1. Have you started decorating for holidays yet or are you going to skip it this year?
Neither. We will put up decorations, but not for ages. Not in November. An Advent calendar (Body Shop this year) at the start of December. We have a real tree, a small one in a pot, which lives outside most of the year, and I won't bring that in until a few days before Christmas, so the other decorations will go up at the same time.

2. Will your gift buying be more local or online this year because of restrictions?
I'm trying to shop local, but also there are campaigns to shop at smaller businesses online, particularly regional or rural ones that are missing tourists, so I'll do a little shopping there too.

3. Will you be doing something ‘extra’ to try and give this year’s celebration a bit more sparkle?
No.

Oh well, I bought a bejewelled reindeer headband the other day. I'll wear that on Zoom meetings in late December. It's surprisingly heavy, so I won't be wearing it all day.

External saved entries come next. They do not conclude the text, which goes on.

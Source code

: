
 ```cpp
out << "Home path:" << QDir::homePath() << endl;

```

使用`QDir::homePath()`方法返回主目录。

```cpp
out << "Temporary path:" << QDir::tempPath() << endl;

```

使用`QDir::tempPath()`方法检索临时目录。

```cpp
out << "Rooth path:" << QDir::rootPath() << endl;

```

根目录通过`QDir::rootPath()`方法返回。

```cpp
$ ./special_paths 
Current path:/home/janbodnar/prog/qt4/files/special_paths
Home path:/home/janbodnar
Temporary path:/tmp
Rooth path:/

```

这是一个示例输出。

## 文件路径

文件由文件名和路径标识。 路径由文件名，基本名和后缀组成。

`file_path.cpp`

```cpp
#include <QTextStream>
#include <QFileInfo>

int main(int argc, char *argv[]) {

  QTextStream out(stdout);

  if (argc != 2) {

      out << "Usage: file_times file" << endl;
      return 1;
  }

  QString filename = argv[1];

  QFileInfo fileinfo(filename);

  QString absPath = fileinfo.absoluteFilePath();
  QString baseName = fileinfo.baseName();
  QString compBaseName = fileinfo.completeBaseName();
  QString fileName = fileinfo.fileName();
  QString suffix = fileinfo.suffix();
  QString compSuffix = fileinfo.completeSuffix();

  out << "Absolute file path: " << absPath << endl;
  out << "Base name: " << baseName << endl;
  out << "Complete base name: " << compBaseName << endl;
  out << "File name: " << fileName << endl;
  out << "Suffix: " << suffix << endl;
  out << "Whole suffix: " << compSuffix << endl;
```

4. No parties this year, but how are you reaching out to family and friends to wish them well?
We might be allowed larger gatherings by then; announcements about relaxing our lockdown restrictions are due tomorrow. Even without that, we're allowed to go to restaurants and to gather outdoors. And phone calls, I suppose.

The last few years, my mother and I have had Christmas Day with my great-aunt on her farm. It's quite a big gathering of her family and assorted cousins, probably more than the relaxed restrictions will allow, so I suspect we will have a small Christmas at home and maybe do a visit on another day.

5. Do you believe in Krampus?
Never heard of him.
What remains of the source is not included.